The locals sit tapping on their laptops, scribbling in notebooks and watch the sports on their smartphones. They sit at the bar shooting the breeze with the friendly bar staff. They sit upstairs staring sadly at a glass of soda they can’t drink, and wish the bar would stock just one drink in a bottle, not poured into a glass, that they could drink safely.

The walls are covered with local art and beat memorabilia. It is almost like hanging out with Burroughs and Kerouac, their presence having seeped through the bones of the buildings. Just to sit there and exist around other people feels like a danger sport in these post pandemic times, yet there is something infinitely luxurious about doing so. The new normal gets exhausting after a while. I want to sit and not worry about wearing an N95 mask.

Walking into Vesuvio is like suspending reality for a few moments. You walk through that door, and the beat up feel of the building transforms into something infinitely welcoming. The soft gas light of the lamps, the glow of the cat’s eyes, the way the flame plays off the bottles behind the bar all calls out ‘stay a while, you don’t have to go yet!’ No wonder Kerouac stayed at Cafe Vesuvio all night rather than go to a tedious meeting with Henry Miller! Just one more drink, just one more hour, just one more moment sitting wondering how the world outside moves on at triple pace, while from up on Vesuvio’s balcony everything has its own timing. It is a clock that runs slightly backwards. You can enter Vesuvio at 3pm, have three drinks and five splendid conversations, and leave at 2.59pm and thirty seconds, or so the legends say.

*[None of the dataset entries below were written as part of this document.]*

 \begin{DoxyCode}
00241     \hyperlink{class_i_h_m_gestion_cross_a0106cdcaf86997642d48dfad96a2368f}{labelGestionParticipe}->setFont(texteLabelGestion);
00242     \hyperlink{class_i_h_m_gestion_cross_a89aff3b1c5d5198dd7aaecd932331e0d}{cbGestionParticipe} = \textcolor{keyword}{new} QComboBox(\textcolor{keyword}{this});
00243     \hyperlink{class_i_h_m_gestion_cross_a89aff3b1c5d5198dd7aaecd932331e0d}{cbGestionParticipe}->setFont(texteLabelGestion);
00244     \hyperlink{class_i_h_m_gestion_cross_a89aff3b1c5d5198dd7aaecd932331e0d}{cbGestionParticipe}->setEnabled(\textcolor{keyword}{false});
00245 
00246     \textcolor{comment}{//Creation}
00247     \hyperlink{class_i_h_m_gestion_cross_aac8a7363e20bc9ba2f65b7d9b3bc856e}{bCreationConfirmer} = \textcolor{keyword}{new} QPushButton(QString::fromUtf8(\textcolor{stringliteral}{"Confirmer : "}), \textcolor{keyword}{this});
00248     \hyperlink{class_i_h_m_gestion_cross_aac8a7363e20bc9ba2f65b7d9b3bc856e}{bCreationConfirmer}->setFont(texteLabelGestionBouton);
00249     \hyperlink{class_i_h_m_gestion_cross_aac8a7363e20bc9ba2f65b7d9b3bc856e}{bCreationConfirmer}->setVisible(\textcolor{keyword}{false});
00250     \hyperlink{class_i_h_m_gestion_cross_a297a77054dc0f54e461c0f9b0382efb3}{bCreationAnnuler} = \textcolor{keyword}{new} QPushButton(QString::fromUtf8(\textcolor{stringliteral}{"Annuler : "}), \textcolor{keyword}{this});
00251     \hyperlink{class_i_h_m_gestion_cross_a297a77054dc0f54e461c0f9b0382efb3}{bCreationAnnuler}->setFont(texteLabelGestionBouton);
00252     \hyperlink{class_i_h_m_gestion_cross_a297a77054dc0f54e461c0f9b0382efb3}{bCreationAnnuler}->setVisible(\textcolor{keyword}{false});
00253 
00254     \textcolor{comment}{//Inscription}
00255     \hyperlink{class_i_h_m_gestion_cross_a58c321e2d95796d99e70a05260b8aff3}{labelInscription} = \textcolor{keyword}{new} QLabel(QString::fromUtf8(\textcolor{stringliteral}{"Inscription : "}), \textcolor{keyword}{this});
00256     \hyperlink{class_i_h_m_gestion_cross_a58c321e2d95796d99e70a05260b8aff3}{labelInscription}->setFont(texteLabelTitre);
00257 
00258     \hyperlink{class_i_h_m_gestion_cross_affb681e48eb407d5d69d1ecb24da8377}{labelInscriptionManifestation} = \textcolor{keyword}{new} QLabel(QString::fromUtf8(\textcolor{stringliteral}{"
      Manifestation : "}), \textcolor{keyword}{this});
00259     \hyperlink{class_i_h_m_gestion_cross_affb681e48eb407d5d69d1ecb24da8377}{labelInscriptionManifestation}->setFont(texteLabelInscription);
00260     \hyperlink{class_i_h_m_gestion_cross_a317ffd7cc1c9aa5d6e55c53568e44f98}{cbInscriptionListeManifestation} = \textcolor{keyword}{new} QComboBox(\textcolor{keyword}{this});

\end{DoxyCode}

Every time I sit there I find myself not wanting to leave. The drinks are cheap, the music always good and not so loud that conversations are squashed under the weight of bass, and the patrons varied. I have not been in the evening, so don’t know what the night time crowd is like, but the late afternoon buzz is a sweet mix of local and tourist, hip and arty and businessmen ordering cocktails. The biggest accolade I can give Vesuvio is that it drew me in through those doors, despite the fact I have to be tee total, despite the fact that I can’t find anything my allergies allow me to drink, despite the fact that I am a hermit, despite the fact the pandemic has made me leery of human interaction, despite the fact that I have not been out and about for years and years. If it can make me want to interact with other human beings, then it must be a very special place indeed. I know it is. Where else does Burroughs peer out from a photo on the wall, looking mockingly at the patrons, as if to say ‘you poor schmucks…you have no idea what is in store for you…’ and we don’t. But if the world ends, there are worst places to toast the glory of San Francisco as it was, and as it always will be.